Segment Open

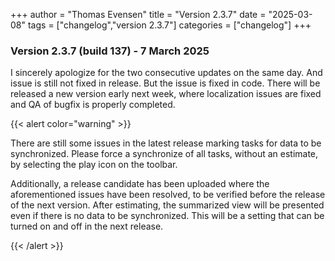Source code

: +++
author = "Thomas Evensen"
title = "Version 2.3.7"
date = "2025-03-08"
tags = ["changelog","version 2.3.7"]
categories = ["changelog"]
+++

### Version 2.3.7 (build 137) - 7 March 2025

I sincerely apologize for the two consecutive updates on the same day. And issue is still not fixed in release. But the issue is fixed in code. There will be released a new version early next week, where localization issues are fixed and QA of bugfix is properly completed.

{{< alert color="warning" >}}

There are still some issues in the latest release marking tasks for data to be synchronized. Please force a synchronize of all tasks, without an estimate, by selecting the play icon on the toolbar.

Additionally, a release candidate has been uploaded where the aforementioned issues have been resolved, to be verified before the release of the next version. After estimating, the summarized view will be presented even if there is no data to be synchronized. This will be a setting that can be turned on and off in the next release.

{{< /alert >}}

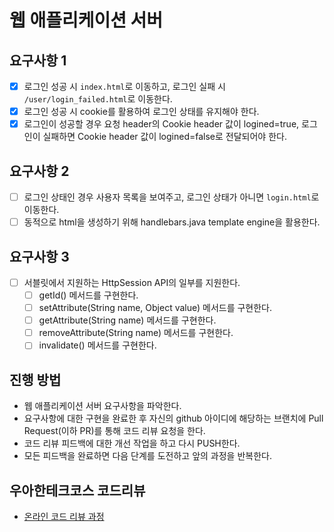 # 웹 애플리케이션 서버

## 요구사항 1
- [x] 로그인 성공 시 `index.html`로 이동하고, 로그인 실패 시 `/user/login_failed.html`로 이동한다. 
- [x] 로그인 성공 시 cookie를 활용하여 로그인 상태를 유지해야 한다.
- [x] 로그인이 성공할 경우 요청 header의 Cookie header 값이 logined=true, 로그인이 실패하면 Cookie header 값이 logined=false로 전달되어야 한다.

## 요구사항 2
- [ ] 로그인 상태인 경우 사용자 목록을 보여주고, 로그인 상태가 아니면 `login.html`로 이동한다.
- [ ] 동적으로 html을 생성하기 위해 handlebars.java template engine을 활용한다.

## 요구사항 3
- [ ] 서블릿에서 지원하는 HttpSession API의 일부를 지원한다.
    - [ ] getId() 메서드를 구현한다.
    - [ ] setAttribute(String name, Object value) 메서드를 구현한다.
    - [ ] getAttribute(String name) 메서드를 구현한다.
    - [ ] removeAttribute(String name) 메서드를 구현한다.
    - [ ] invalidate() 메서드를 구현한다.

## 진행 방법
* 웹 애플리케이션 서버 요구사항을 파악한다.
* 요구사항에 대한 구현을 완료한 후 자신의 github 아이디에 해당하는 브랜치에 Pull Request(이하 PR)를 통해 코드 리뷰 요청을 한다.
* 코드 리뷰 피드백에 대한 개선 작업을 하고 다시 PUSH한다.
* 모든 피드백을 완료하면 다음 단계를 도전하고 앞의 과정을 반복한다.

## 우아한테크코스 코드리뷰
* [온라인 코드 리뷰 과정](https://github.com/woowacourse/woowacourse-docs/blob/master/maincourse/README.md)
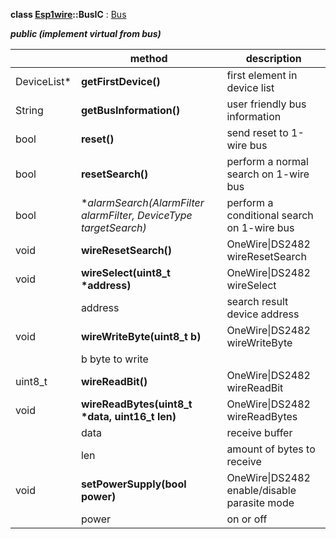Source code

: **class [Esp1wire](./Esp1wire.md)::BusIC** : [Bus](./Bus.md)

***public (implement virtual from bus)***

| | method | description |
| --- | --- | --- |
| DeviceList\* | **getFirstDevice()** | first element in device list |
| String | **getBusInformation()** | user friendly bus information |
| bool | **reset()** | send reset to 1-wire bus |
| bool | **resetSearch()** | perform a normal search on 1-wire bus |
| bool | **alarmSearch(AlarmFilter *alarmFilter, DeviceType targetSearch)** | perform a conditional search on 1-wire bus |
| void | **wireResetSearch()** | OneWire\|DS2482 wireResetSearch |
| void | **wireSelect(uint8_t \*address)** | OneWire\|DS2482 wireSelect |
| | address | search result device address |
| void | **wireWriteByte(uint8_t b)** | OneWire\|DS2482 wireWriteByte |
| | b byte to write |
| uint8_t | **wireReadBit()** | OneWire\|DS2482 wireReadBit |
| void | **wireReadBytes(uint8_t \*data, uint16_t len)** | OneWire\|DS2482 wireReadBytes |
| | data | receive buffer |
| | len | amount of bytes to receive |
| void | **setPowerSupply(bool power)** | OneWire\|DS2482 enable/disable parasite mode |
| | power | on or off |
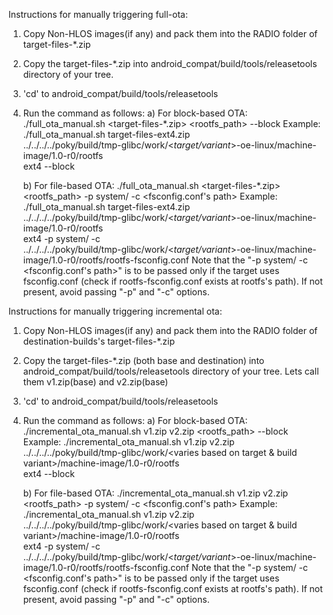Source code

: 
Instructions for manually triggering full-ota:

1) Copy Non-HLOS images(if any) and pack them into the RADIO folder of
   target-files-*.zip

2) Copy the target-files-*.zip into android_compat/build/tools/releasetools
   directory of your tree.

3) 'cd' to android_compat/build/tools/releasetools

4) Run the command as follows:
   a) For block-based OTA:
      ./full_ota_manual.sh <target-files-*.zip> <rootfs_path> <file-system type> --block
      Example:
              ./full_ota_manual.sh target-files-ext4.zip \
              ../../../../poky/build/tmp-glibc/work/<*target/variant*>-oe-linux/machine-image/1.0-r0/rootfs \
              ext4 --block

   b) For file-based OTA:
      ./full_ota_manual.sh <target-files-*.zip> <rootfs_path> <file-system-type> -p system/ -c <fsconfig.conf's path>
      Example:
              ./full_ota_manual.sh target-files-ext4.zip \
              ../../../../poky/build/tmp-glibc/work/<*target/variant*>-oe-linux/machine-image/1.0-r0/rootfs \
              ext4 -p system/ -c \
              ../../../../poky/build/tmp-glibc/work/<*target/variant*>-oe-linux/machine-image/1.0-r0/rootfs/rootfs-fsconfig.conf
      Note that the "-p system/ -c <fsconfig.conf's path>" is to be passed only if
      the target uses fsconfig.conf (check if rootfs-fsconfig.conf exists at rootfs's path).
      If not present, avoid passing "-p" and "-c" options.


Instructions for manually triggering incremental ota:

1) Copy Non-HLOS images(if any) and pack them into the RADIO folder of
   destination-builds's target-files-*.zip

2) Copy the target-files-*.zip (both base and destination) into
   android_compat/build/tools/releasetools directory of your tree.
   Lets call them v1.zip(base) and v2.zip(base)

3) 'cd' to android_compat/build/tools/releasetools

4) Run the command as follows:
   a) For block-based OTA:
      ./incremental_ota_manual.sh v1.zip v2.zip <rootfs_path> <file-system type> --block
      Example:
              ./incremental_ota_manual.sh v1.zip v2.zip \
              ../../../../poky/build/tmp-glibc/work/<varies based on target & build variant>/machine-image/1.0-r0/rootfs \
              ext4 --block

   b) For file-based OTA:
      ./incremental_ota_manual.sh v1.zip v2.zip <rootfs_path> <file-system-type> -p system/ -c <fsconfig.conf's path>
      Example:
              ./incremental_ota_manual.sh v1.zip v2.zip \
              ../../../../poky/build/tmp-glibc/work/<varies based on target & build variant>/machine-image/1.0-r0/rootfs \
              ext4 -p system/ -c \
              ../../../../poky/build/tmp-glibc/work/<*target/variant*>-oe-linux/machine-image/1.0-r0/rootfs/rootfs-fsconfig.conf
      Note that the "-p system/ -c <fsconfig.conf's path>" is to be passed only if
      the target uses fsconfig.conf (check if rootfs-fsconfig.conf exists at rootfs's path).
      If not present, avoid passing "-p" and "-c" options.



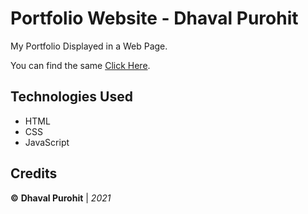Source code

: # Portfolio Website - Dhaval Purohit

My Portfolio Displayed in a Web Page. 

You can find the same [Click Here](https://dcpurohit.github.io/).


## Technologies Used
- HTML
- CSS
- JavaScript


## Credits

**©** **Dhaval Purohit** | *2021*
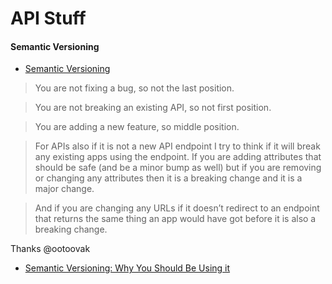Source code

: # API Stuff

#### Semantic Versioning
- [Semantic Versioning](http://semver.org/)

>You are not fixing a bug, so not the last position.

>You are not breaking an existing API, so not first position.

>You are adding a new feature, so middle position.

>For APIs also if it is not a new API endpoint I try to think if it will break any existing apps using the endpoint. If you are adding attributes that should be safe (and be a minor bump as well) but if you are removing or changing any attributes then it is a breaking change and it is a major change.

>And if you are changing any URLs if it doesn’t redirect to an endpoint that returns the same thing an app would have got before it is also a breaking change.

Thanks @ootoovak

- [Semantic Versioning: Why You Should Be Using it](http://www.sitepoint.com/semantic-versioning-why-you-should-using/)
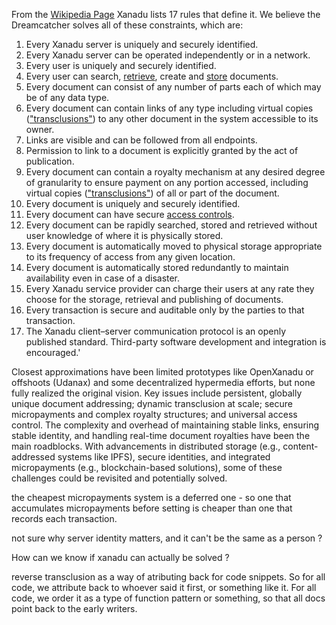 From the [Wikipedia Page](https://en.wikipedia.org/wiki/Project_Xanadu#Original_17_rules) Xanadu lists 17 rules that define it.  We believe the Dreamcatcher solves all of these constraints, which are:

1.  Every Xanadu server is uniquely and securely identified.
2.  Every Xanadu server can be operated independently or in a network.
3.  Every user is uniquely and securely identified.
4.  Every user can search, [retrieve](https://en.wikipedia.org/wiki/Document_retrieval "Document retrieval"), create and [store](https://en.wikipedia.org/wiki/Computer_data_storage "Computer data storage") documents.
5.  Every document can consist of any number of parts each of which may be of any data type.
6.  Every document can contain links of any type including virtual copies (["transclusions"](https://en.wikipedia.org/wiki/Transclusion "Transclusion")) to any other document in the system accessible to its owner.
7.  Links are visible and can be followed from all endpoints.
8.  Permission to link to a document is explicitly granted by the act of publication.
9.  Every document can contain a royalty mechanism at any desired degree of granularity to ensure payment on any portion accessed, including virtual copies (["transclusions"](https://en.wikipedia.org/wiki/Transclusion "Transclusion")) of all or part of the document.
10.  Every document is uniquely and securely identified.
11.  Every document can have secure [access controls](https://en.wikipedia.org/wiki/Access_control "Access control").
12.  Every document can be rapidly searched, stored and retrieved without user knowledge of where it is physically stored.
13.  Every document is automatically moved to physical storage appropriate to its frequency of access from any given location.
14.  Every document is automatically stored redundantly to maintain availability even in case of a disaster.
15.  Every Xanadu service provider can charge their users at any rate they choose for the storage, retrieval and publishing of documents.
16.  Every transaction is secure and auditable only by the parties to that transaction.
17.  The Xanadu client–server communication protocol is an openly published standard. Third-party software development and integration is encouraged.'

Closest approximations have been limited prototypes like OpenXanadu or offshoots (Udanax) and some decentralized hypermedia efforts, but none fully realized the original vision. Key issues include persistent, globally unique document addressing; dynamic transclusion at scale; secure micropayments and complex royalty structures; and universal access control. The complexity and overhead of maintaining stable links, ensuring stable identity, and handling real-time document royalties have been the main roadblocks. With advancements in distributed storage (e.g., content-addressed systems like IPFS), secure identities, and integrated micropayments (e.g., blockchain-based solutions), some of these challenges could be revisited and potentially solved.

the cheapest micropayments system is a deferred one - so one that accumulates micropayments before setting is cheaper than one that records each transaction.

not sure why server identity matters, and it can't be the same as a person ?

How can we know if xanadu can actually be solved ?

reverse transclusion as a way of atributing back for code snippets.  So for all code, we attribute back to whoever said it first, or something like it.  For all code, we order it as a type of function pattern or something, so that all docs point back to the early writers.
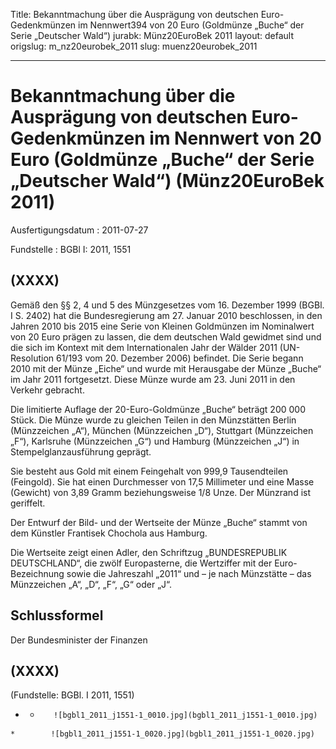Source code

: Title: Bekanntmachung über die Ausprägung von deutschen Euro-Gedenkmünzen im Nennwert394
  von 20 Euro (Goldmünze „Buche“ der Serie „Deutscher Wald“)
jurabk: Münz20EuroBek 2011
layout: default
origslug: m_nz20eurobek_2011
slug: muenz20eurobek_2011

---

# Bekanntmachung über die Ausprägung von deutschen Euro-Gedenkmünzen im Nennwert von 20 Euro (Goldmünze „Buche“ der Serie „Deutscher Wald“) (Münz20EuroBek 2011)

Ausfertigungsdatum
:   2011-07-27

Fundstelle
:   BGBl I: 2011, 1551


## (XXXX)

Gemäß den §§ 2, 4 und 5 des Münzgesetzes vom 16. Dezember 1999 (BGBl.
I S. 2402) hat die Bundesregierung am 27. Januar 2010 beschlossen, in
den Jahren 2010 bis 2015 eine Serie von Kleinen Goldmünzen im
Nominalwert von 20 Euro prägen zu lassen, die dem deutschen Wald
gewidmet sind und die sich im Kontext mit dem Internationalen Jahr der
Wälder 2011 (UN-Resolution 61/193 vom 20. Dezember 2006) befindet. Die
Serie begann 2010 mit der Münze „Eiche“ und wurde mit Herausgabe der
Münze „Buche“ im Jahr 2011 fortgesetzt. Diese Münze wurde am 23. Juni
2011 in den Verkehr gebracht.

Die limitierte Auflage der 20-Euro-Goldmünze
„Buche“              beträgt 200 000 Stück. Die Münze wurde zu
gleichen Teilen in den Münzstätten Berlin (Münzzeichen „A“), München
(Münzzeichen „D“), Stuttgart (Münzzeichen „F“), Karlsruhe (Münzzeichen
„G“) und Hamburg (Münzzeichen „J“) in Stempelglanzausführung geprägt.

Sie besteht aus Gold mit einem Feingehalt von 999,9 Tausendteilen
(Feingold). Sie hat einen Durchmesser von 17,5 Millimeter und eine
Masse (Gewicht) von 3,89 Gramm beziehungsweise 1/8 Unze. Der Münzrand
ist geriffelt.

Der Entwurf der Bild- und der Wertseite der Münze „Buche“ stammt von
dem Künstler Frantisek Chochola aus Hamburg.

Die Wertseite zeigt einen Adler, den Schriftzug „BUNDESREPUBLIK
DEUTSCHLAND“, die zwölf Europasterne, die Wertziffer mit der Euro-
Bezeichnung sowie die Jahreszahl „2011“ und – je nach Münzstätte – das
Münzzeichen „A“, „D“, „F“, „G“ oder „J“.


## Schlussformel

Der Bundesminister der Finanzen


## (XXXX)

(Fundstelle: BGBl. I 2011, 1551)


*    *        ![bgbl1_2011_j1551-1_0010.jpg](bgbl1_2011_j1551-1_0010.jpg)
    *        ![bgbl1_2011_j1551-1_0020.jpg](bgbl1_2011_j1551-1_0020.jpg)


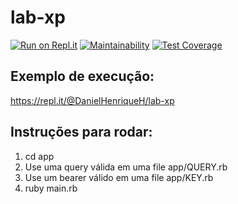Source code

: # lab-xp
[![Run on Repl.it](https://repl.it/badge/github/danielhrc/lab-xp)](https://repl.it/github/danielhrc/lab-xp)
[![Maintainability](https://api.codeclimate.com/v1/badges/ac3338c7042f9df20f20/maintainability)](https://codeclimate.com/github/danielhrc/lab-xp/maintainability)
[![Test Coverage](https://api.codeclimate.com/v1/badges/ac3338c7042f9df20f20/test_coverage)](https://codeclimate.com/github/danielhrc/lab-xp/test_coverage)
## Exemplo de execução:

https://repl.it/@DanielHenriqueH/lab-xp
## Instruções para rodar:
1. cd app
2. Use uma query válida em uma file app/QUERY.rb
3. Use um bearer válido em uma file app/KEY.rb
4. ruby main.rb
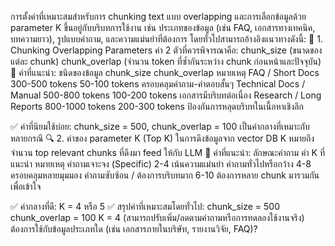 การตั้งค่าที่เหมาะสมสำหรับการ chunking text แบบ overlapping และการเลือกข้อมูลด้วย parameter K ขึ้นอยู่กับบริบทการใช้งาน เช่น ประเภทของข้อมูล (เช่น FAQ, เอกสารทางเทคนิค, บทความยาว), รูปแบบคำถาม, และความแม่นยำที่ต้องการ โดยทั่วไปสามารถอ้างอิงแนวทางดังนี้:
🧩 1. Chunking Overlapping Parameters
ค่า 2 ตัวที่ควรพิจารณาคือ:
chunk_size (ขนาดของแต่ละ chunk)
chunk_overlap (จำนวน token ที่ซ้ำกันระหว่าง chunk ก่อนหน้าและปัจจุบัน)
🔧 ค่าที่แนะนำ:
ชนิดของข้อมูล	chunk_size	chunk_overlap	หมายเหตุ
FAQ / Short Docs	300-500 tokens	50-100 tokens	ครอบคลุมคำถาม-คำตอบสั้นๆ
Technical Docs / Manual	500-800 tokens	100-200 tokens	เอกสารมีบริบทต่อเนื่อง
Research / Long Reports	800-1000 tokens	200-300 tokens	ป้องกันการหลุดบริบทในเนื้อหาเชิงลึก
 
✅ ค่าที่นิยมใช้บ่อย:
chunk_size = 500, chunk_overlap = 100 เป็นค่ากลางที่เหมาะกับหลายกรณี
🔍 2. ค่าของ parameter K (Top K) ในการดึงข้อมูลจาก vector DB
K หมายถึงจำนวน top relevant chunks ที่ดึงมา feed ให้กับ LLM
🔧 ค่าที่แนะนำ:
ลักษณะคำถาม	ค่า K ที่แนะนำ	หมายเหตุ
คำถามเจาะจง (Specific)	2-4	เน้นความแม่นยำ
คำถามทั่วไปหรือกว้าง	4-8	ครอบคลุมหลายมุมมอง
คำถามซับซ้อน / ต้องการบริบทมาก	6-10	ต้องการหลาย chunk มารวมกันเพื่อเข้าใจ
 
✅ ค่ากลางที่ดี: K = 4 หรือ 5
✅ สรุปค่าที่เหมาะสมโดยทั่วไป:
chunk_size = 500
chunk_overlap = 100
K = 4 (สามารถปรับเพิ่ม/ลดตามคำถามหรือการทดลองใช้งานจริง)
ต้องการใช้กับข้อมูลประเภทใด (เช่น เอกสารภายในบริษัท, รายงานวิจัย, FAQ)?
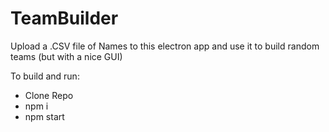 # TeamBuilder
Upload a .CSV file of Names to this electron app and use it to build random teams (but with a nice GUI)

To build and run:
- Clone Repo
- npm i
- npm start
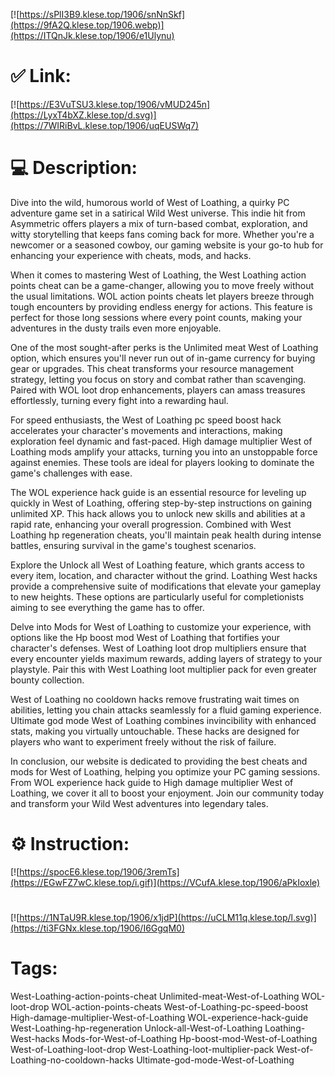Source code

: [![https://sPlI3B9.klese.top/1906/snNnSkf](https://9fA2Q.klese.top/1906.webp)](https://ITQnJk.klese.top/1906/e1Ulynu)
# ✅ Link:
[![https://E3VuTSU3.klese.top/1906/vMUD245n](https://LyxT4bXZ.klese.top/d.svg)](https://7WIRiBvL.klese.top/1906/uqEUSWq7)
# 💻 Description:
Dive into the wild, humorous world of West of Loathing, a quirky PC adventure game set in a satirical Wild West universe. This indie hit from Asymmetric offers players a mix of turn-based combat, exploration, and witty storytelling that keeps fans coming back for more. Whether you're a newcomer or a seasoned cowboy, our gaming website is your go-to hub for enhancing your experience with cheats, mods, and hacks.



When it comes to mastering West of Loathing, the West Loathing action points cheat can be a game-changer, allowing you to move freely without the usual limitations. WOL action points cheats let players breeze through tough encounters by providing endless energy for actions. This feature is perfect for those long sessions where every point counts, making your adventures in the dusty trails even more enjoyable.



One of the most sought-after perks is the Unlimited meat West of Loathing option, which ensures you'll never run out of in-game currency for buying gear or upgrades. This cheat transforms your resource management strategy, letting you focus on story and combat rather than scavenging. Paired with WOL loot drop enhancements, players can amass treasures effortlessly, turning every fight into a rewarding haul.



For speed enthusiasts, the West of Loathing pc speed boost hack accelerates your character's movements and interactions, making exploration feel dynamic and fast-paced. High damage multiplier West of Loathing mods amplify your attacks, turning you into an unstoppable force against enemies. These tools are ideal for players looking to dominate the game's challenges with ease.



The WOL experience hack guide is an essential resource for leveling up quickly in West of Loathing, offering step-by-step instructions on gaining unlimited XP. This hack allows you to unlock new skills and abilities at a rapid rate, enhancing your overall progression. Combined with West Loathing hp regeneration cheats, you'll maintain peak health during intense battles, ensuring survival in the game's toughest scenarios.



Explore the Unlock all West of Loathing feature, which grants access to every item, location, and character without the grind. Loathing West hacks provide a comprehensive suite of modifications that elevate your gameplay to new heights. These options are particularly useful for completionists aiming to see everything the game has to offer.



Delve into Mods for West of Loathing to customize your experience, with options like the Hp boost mod West of Loathing that fortifies your character's defenses. West of Loathing loot drop multipliers ensure that every encounter yields maximum rewards, adding layers of strategy to your playstyle. Pair this with West Loathing loot multiplier pack for even greater bounty collection.



West of Loathing no cooldown hacks remove frustrating wait times on abilities, letting you chain attacks seamlessly for a fluid gaming experience. Ultimate god mode West of Loathing combines invincibility with enhanced stats, making you virtually untouchable. These hacks are designed for players who want to experiment freely without the risk of failure.



In conclusion, our website is dedicated to providing the best cheats and mods for West of Loathing, helping you optimize your PC gaming sessions. From WOL experience hack guide to High damage multiplier West of Loathing, we cover it all to boost your enjoyment. Join our community today and transform your Wild West adventures into legendary tales.

# ⚙️ Instruction:
[![https://spocE6.klese.top/1906/3remTs](https://EGwFZ7wC.klese.top/i.gif)](https://VCufA.klese.top/1906/aPkIoxle)
#
[![https://1NTaU9R.klese.top/1906/x1jdP](https://uCLM11q.klese.top/l.svg)](https://ti3FGNx.klese.top/1906/I6GgqM0)
# Tags:
West-Loathing-action-points-cheat Unlimited-meat-West-of-Loathing WOL-loot-drop WOL-action-points-cheats West-of-Loathing-pc-speed-boost High-damage-multiplier-West-of-Loathing WOL-experience-hack-guide West-Loathing-hp-regeneration Unlock-all-West-of-Loathing Loathing-West-hacks Mods-for-West-of-Loathing Hp-boost-mod-West-of-Loathing West-of-Loathing-loot-drop West-Loathing-loot-multiplier-pack West-of-Loathing-no-cooldown-hacks Ultimate-god-mode-West-of-Loathing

Segment Closed

§ **Task description**
If a line of the records holds the word "gaming", count it; report only the total.

§ **Task answer**
3